I want babies. I want to be someone's mother. I also want to be someone's wife before I become someone's mother. And therein lies my dilemma.

It would be stupid for me to have a baby with My Teddy Bear. That's the reality of my life right now. But it would be even stupider to have a child with New Boo. Not only does he not want any more babies, he does't take care of the ones he already has. I would be an absolute idiot to attempt procreation with him. And as quiet as it's kept, I'm not interested in raising a child alone. I want my baby to have a mother AND a father.

So here I am, a 46-year-old woman who's run out of time.

Post Mortem on The Breakup

So...I told you that I'd finally given My Teddy Bear the boot...

...Or so I thought.

Apparently I didn't use the right words when I gave him his walking papers. He's under the impression that we're "on a break" and that we're still together.

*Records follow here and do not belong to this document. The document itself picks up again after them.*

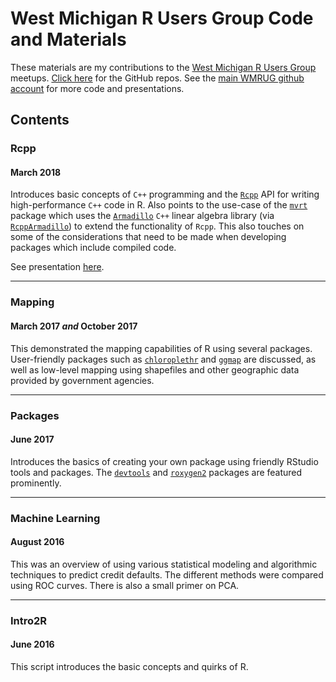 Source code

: West Michigan R Users Group Code and Materials
==============================================

These materials are my contributions to the [West Michigan R Users Group](https://www.meetup.com/West-Michigan-R-Users-Group/) meetups. [Click here](https://github.com/pegeler/WMRUG) for the GitHub repos. See the [main WMRUG github account](https://github.com/WestMichiganRUserGroup) for more code and presentations.

Contents
--------

### Rcpp
#### March 2018
Introduces basic concepts of `C++` programming and the [`Rcpp`](https://github.com/RcppCore/Rcpp) API for writing high-performance `C++` code in R. Also points to the use-case of the [`mvrt`](https://github.com/pegeler/mvrt) package which uses the [`Armadillo`](https://github.com/conradsnicta/armadillo) `C++` linear algebra library (via [`RcppArmadillo`](https://github.com/RcppCore/RcppArmadillo)) to extend the functionality of `Rcpp`. This also touches on some of the considerations that need to be made when developing packages which include compiled code.

See presentation [here](https://pegeler.github.io/WMRUG/rcpp.html).

---

### Mapping 
#### March 2017 *and* October 2017
This demonstrated the mapping capabilities of R using several packages. User-friendly packages such as [`chloroplethr`](https://github.com/trulia/choroplethr) and [`ggmap`](https://github.com/dkahle/ggmap) are discussed, as well as low-level mapping using shapefiles and other geographic data provided by government agencies.

---

### Packages
#### June 2017
Introduces the basics of creating your own package using friendly RStudio tools and packages. The [`devtools`](https://github.com/r-lib/devtools) and [`roxygen2`](https://github.com/klutometis/roxygen) packages are featured prominently.

---

### Machine Learning 
#### August 2016
This was an overview of using various statistical modeling and algorithmic techniques to predict credit defaults. The different methods were compared using ROC curves. There is also a small primer on PCA.

---

### Intro2R
#### June 2016
This script introduces the basic concepts and quirks of R.
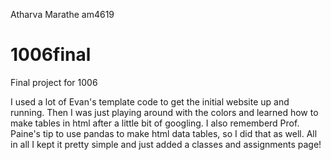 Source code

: Atharva Marathe
am4619
# 1006final
Final project for 1006

I used a lot of Evan's template code to get the initial website up and running. Then I was just playing around with the
colors and learned how to make tables in html after a little bit of googling. I also rememberd Prof. Paine's tip to use 
pandas to make html data tables, so I did that as well. All in all I kept it pretty simple and just added a classes and 
assignments page!
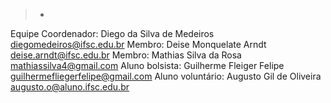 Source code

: > - 
Equipe
Coordenador: Diego da Silva de Medeiros <diegomedeiros@ifsc.edu.br>
Membro: Deise Monquelate Arndt <deise.arndt@ifsc.edu.br>
Membro: Mathias Silva da Rosa <mathiassilva4@gmail.com>
Aluno bolsista: Guilherme Fleiger Felipe <guilhermefliegerfelipe@gmail.com>
Aluno voluntário: Augusto Gil de Oliveira <augusto.o@aluno.ifsc.edu.br>
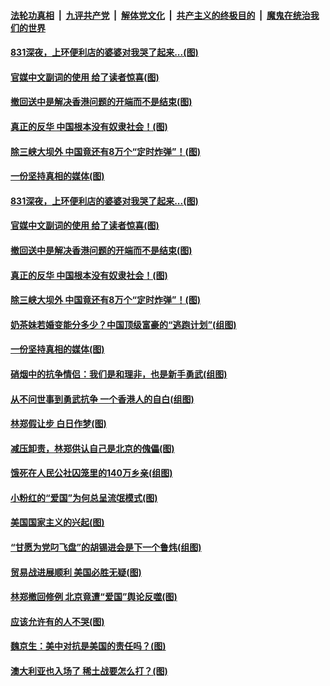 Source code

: ####  [法轮功真相](../../../../basic/blob/master/README.md?t=09071939) &nbsp;|&nbsp; [九评共产党](../../../../9ping.md/blob/master/README.md?t=09071939) &nbsp;|&nbsp; [解体党文化](../../../../jtdwh.md/blob/master/README.md?t=09071939)  &nbsp;|&nbsp; [共产主义的终极目的](../../../../gczydzjmd.md/blob/master/README.md?t=09071939) &nbsp;|&nbsp; [魔鬼在统治我们的世界](../../../../mgztzwmdsj.md/blob/master/README.md?t=09071939) 

#### [831深夜，上环便利店的婆婆对我哭了起来...(图)](../pages/p4/906494.md?t=09071939) 

#### [官媒中文副词的使用 给了读者惊喜(图)](../pages/p4/906492.md?t=09071939) 

#### [撤回送中是解决香港问题的开端而不是结束(图)](../pages/p4/906491.md?t=09071939) 

#### [真正的反华 中国根本没有奴隶社会！(图)](../pages/p4/906488.md?t=09071939) 

#### [除三峡大坝外 中国竟还有8万个“定时炸弹”！(图)](../pages/p4/906481.md?t=09071939) 

#### [一份坚持真相的媒体(图)](../pages/p4/906427.md?t=09071939) 

#### [831深夜，上环便利店的婆婆对我哭了起来...(图)](../pages/p4/906494.md?t=09071939) 

#### [官媒中文副词的使用 给了读者惊喜(图)](../pages/p4/906492.md?t=09071939) 

#### [撤回送中是解决香港问题的开端而不是结束(图)](../pages/p4/906491.md?t=09071939) 

#### [真正的反华 中国根本没有奴隶社会！(图)](../pages/p4/906488.md?t=09071939) 

#### [除三峡大坝外 中国竟还有8万个“定时炸弹”！(图)](../pages/p4/906481.md?t=09071939) 

#### [奶茶妹若婚变能分多少？中国顶级富豪的“逃跑计划”(组图)](../pages/p4/906479.md?t=09071939) 

#### [一份坚持真相的媒体(图)](../pages/p4/906427.md?t=09071939) 

#### [硝烟中的抗争情侣：我们是和理非，也是新手勇武(组图)](../pages/p4/906360.md?t=09071939) 

#### [从不问世事到勇武抗争 一个香港人的自白(组图)](../pages/p4/906356.md?t=09071939) 

#### [林郑假让步 白日作梦(图)](../pages/p4/906346.md?t=09071939) 

#### [减压卸责，林郑供认自己是北京的傀儡(图)](../pages/p4/906345.md?t=09071939) 

#### [饿死在人民公社囚笼里的140万乡亲(组图)](../pages/p4/906335.md?t=09071939) 

#### [小粉红的“爱国”为何总呈流氓模式(图)](../pages/p4/906333.md?t=09071939) 

#### [美国国家主义的兴起(图)](../pages/p4/906332.md?t=09071939) 

#### [“甘愿为党叼飞盘”的胡锡进会是下一个鲁炜(组图)](../pages/p4/906255.md?t=09071939) 

#### [贸易战进展顺利 美国必胜无疑(图)](../pages/p4/906237.md?t=09071939) 

#### [林郑撤回修例 北京竟遭“爱国”舆论反噬(图)](../pages/p4/906232.md?t=09071939) 

#### [应该允许有的人不哭(图)](../pages/p4/906229.md?t=09071939) 

#### [魏京生：美中对抗是美国的责任吗？(图)](../pages/p4/906221.md?t=09071939) 

#### [澳大利亚也入场了 稀土战要怎么打？(图)](../pages/p4/906220.md?t=09071939) 

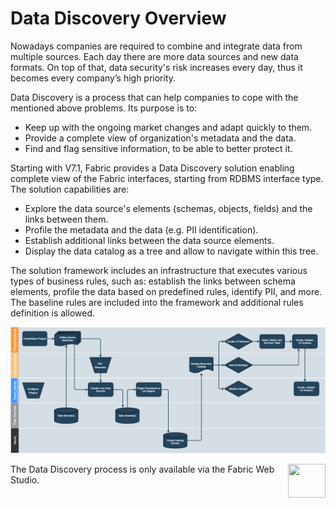 # Data Discovery Overview

<web>

Nowadays companies are required to combine and integrate data from multiple sources. Each day there are more data sources and new data formats. On top of that, data security's risk increases every day, thus it becomes every company’s high priority. 

Data Discovery is a process that can help companies to cope with the mentioned above problems. Its purpose is to:

* Keep up with the ongoing market changes and adapt quickly to them.
* Provide a complete view of organization's metadata and the data.
* Find and flag sensitive information, to be able to better protect it.

Starting with V7.1, Fabric provides a Data Discovery solution enabling complete view of the Fabric interfaces, starting from RDBMS interface type. The solution capabilities are:

* Explore the data source's elements (schemas, objects, fields) and the links between them.
* Profile the metadata and the data (e.g. PII identification).
* Establish additional links between the data source elements.
* Display the data catalog as a tree and allow to navigate within this tree.

The solution framework includes an infrastructure that executes various types of business rules, such as: establish the links between schema elements, profile the data based on predefined rules, identify PII, and more. The baseline rules are included into the framework and additional rules definition is allowed.



![](images/DiscoveryE2E.png)



[<img align="right" width="60" height="54" src="/articles/images/Next.png">](xxx.md) 

</web>

<studio>

The Data Discovery process is only available via the Fabric Web Studio.

</studio>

 That is NOT the impression I wanted to give him.

But what do you say when a man is sobbing?

I said, "Let's just step back and heal ourselves and revisit this later." What I should've said was, "It's been fun, but I'm done, son."

Now he wants to talk to me. In person. I don't want to.

But if I do...I have something to say. He won't like it.

What I want to say is that we've all experienced loss. The difference is that we don't wallow in it. We know how to mourn the loss and move on. We never forget, but we release the pain of it and learn to treasure the time we had with the person.

What I found is that he wallows. That's why he eats the way he does. Instead of mo…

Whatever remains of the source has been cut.